WHAT TO PRODUCE:
Within the entries below, find each line containing the word "Entrada" and copy it.

MATERIAL SUPPLIED:
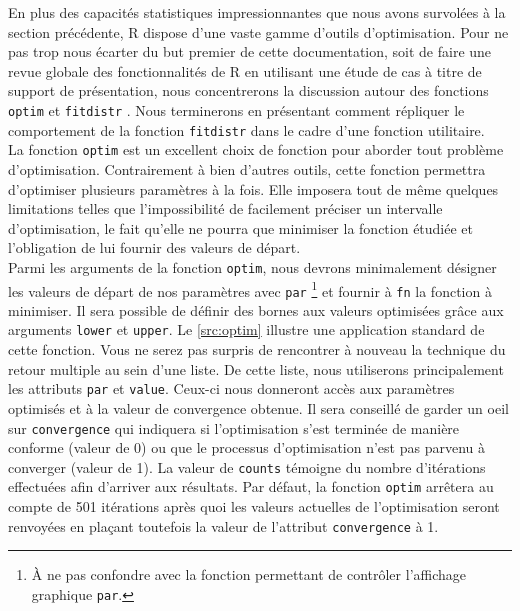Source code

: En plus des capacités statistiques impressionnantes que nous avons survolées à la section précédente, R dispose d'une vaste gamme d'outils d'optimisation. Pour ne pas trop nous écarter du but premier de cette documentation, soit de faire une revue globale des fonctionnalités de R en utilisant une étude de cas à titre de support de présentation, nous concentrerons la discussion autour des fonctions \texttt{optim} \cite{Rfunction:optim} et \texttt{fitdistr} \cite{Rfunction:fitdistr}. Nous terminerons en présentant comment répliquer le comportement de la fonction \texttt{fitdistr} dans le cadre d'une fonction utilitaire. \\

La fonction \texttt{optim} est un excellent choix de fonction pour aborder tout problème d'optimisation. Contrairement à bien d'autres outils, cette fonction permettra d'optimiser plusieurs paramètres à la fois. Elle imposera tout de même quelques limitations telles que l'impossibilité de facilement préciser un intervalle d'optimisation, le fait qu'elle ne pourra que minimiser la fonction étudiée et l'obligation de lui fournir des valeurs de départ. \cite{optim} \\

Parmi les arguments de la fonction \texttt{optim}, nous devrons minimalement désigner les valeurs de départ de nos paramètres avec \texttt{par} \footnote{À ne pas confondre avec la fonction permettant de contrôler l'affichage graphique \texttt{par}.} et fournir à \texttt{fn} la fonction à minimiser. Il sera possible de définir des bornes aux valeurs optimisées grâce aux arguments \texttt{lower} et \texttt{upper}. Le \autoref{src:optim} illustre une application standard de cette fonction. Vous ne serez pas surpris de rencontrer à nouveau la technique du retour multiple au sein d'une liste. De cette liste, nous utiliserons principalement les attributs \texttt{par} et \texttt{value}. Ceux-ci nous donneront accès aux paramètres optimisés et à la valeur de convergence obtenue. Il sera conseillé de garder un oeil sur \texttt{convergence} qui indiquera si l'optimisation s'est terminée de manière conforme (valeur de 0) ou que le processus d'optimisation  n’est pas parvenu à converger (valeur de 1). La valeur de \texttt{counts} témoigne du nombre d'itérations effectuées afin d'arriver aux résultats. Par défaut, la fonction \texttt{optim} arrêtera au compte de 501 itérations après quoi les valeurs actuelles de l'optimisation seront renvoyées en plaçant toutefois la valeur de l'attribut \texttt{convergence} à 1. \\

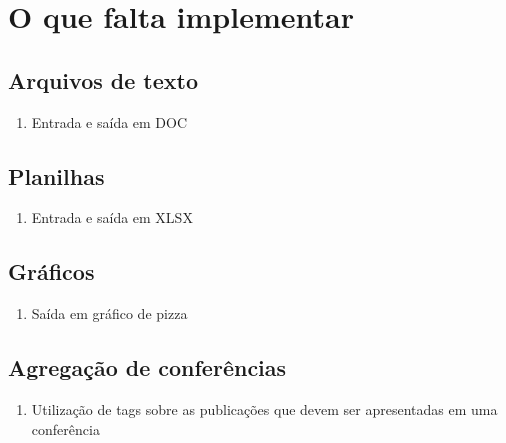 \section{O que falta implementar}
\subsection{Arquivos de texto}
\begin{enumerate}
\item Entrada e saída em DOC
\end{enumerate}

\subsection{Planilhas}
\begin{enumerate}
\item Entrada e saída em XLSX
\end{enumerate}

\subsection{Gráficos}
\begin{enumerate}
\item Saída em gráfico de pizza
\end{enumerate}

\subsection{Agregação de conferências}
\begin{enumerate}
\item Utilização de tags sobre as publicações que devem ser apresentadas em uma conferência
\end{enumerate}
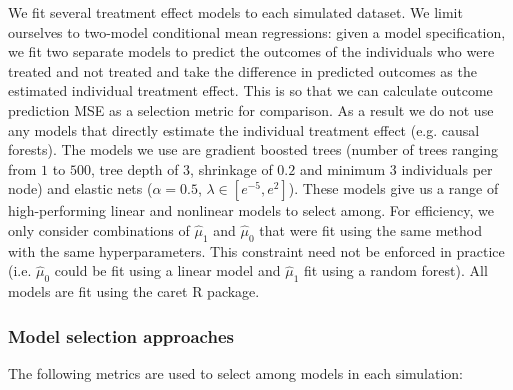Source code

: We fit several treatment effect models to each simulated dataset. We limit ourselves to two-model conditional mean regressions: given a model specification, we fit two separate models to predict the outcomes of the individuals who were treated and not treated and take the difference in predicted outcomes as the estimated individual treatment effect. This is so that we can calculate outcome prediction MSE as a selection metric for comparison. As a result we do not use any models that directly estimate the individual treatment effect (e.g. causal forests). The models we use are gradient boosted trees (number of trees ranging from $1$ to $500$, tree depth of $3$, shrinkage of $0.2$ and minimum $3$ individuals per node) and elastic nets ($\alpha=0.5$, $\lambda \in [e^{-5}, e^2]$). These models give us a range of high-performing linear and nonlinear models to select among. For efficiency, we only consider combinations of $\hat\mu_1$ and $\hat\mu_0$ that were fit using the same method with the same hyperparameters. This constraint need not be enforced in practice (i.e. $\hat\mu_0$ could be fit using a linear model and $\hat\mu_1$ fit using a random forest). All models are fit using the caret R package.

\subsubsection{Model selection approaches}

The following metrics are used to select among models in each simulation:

EXPECTED ANSWER:
\item Entrada e saída em DOC
\item Entrada e saída em XLSX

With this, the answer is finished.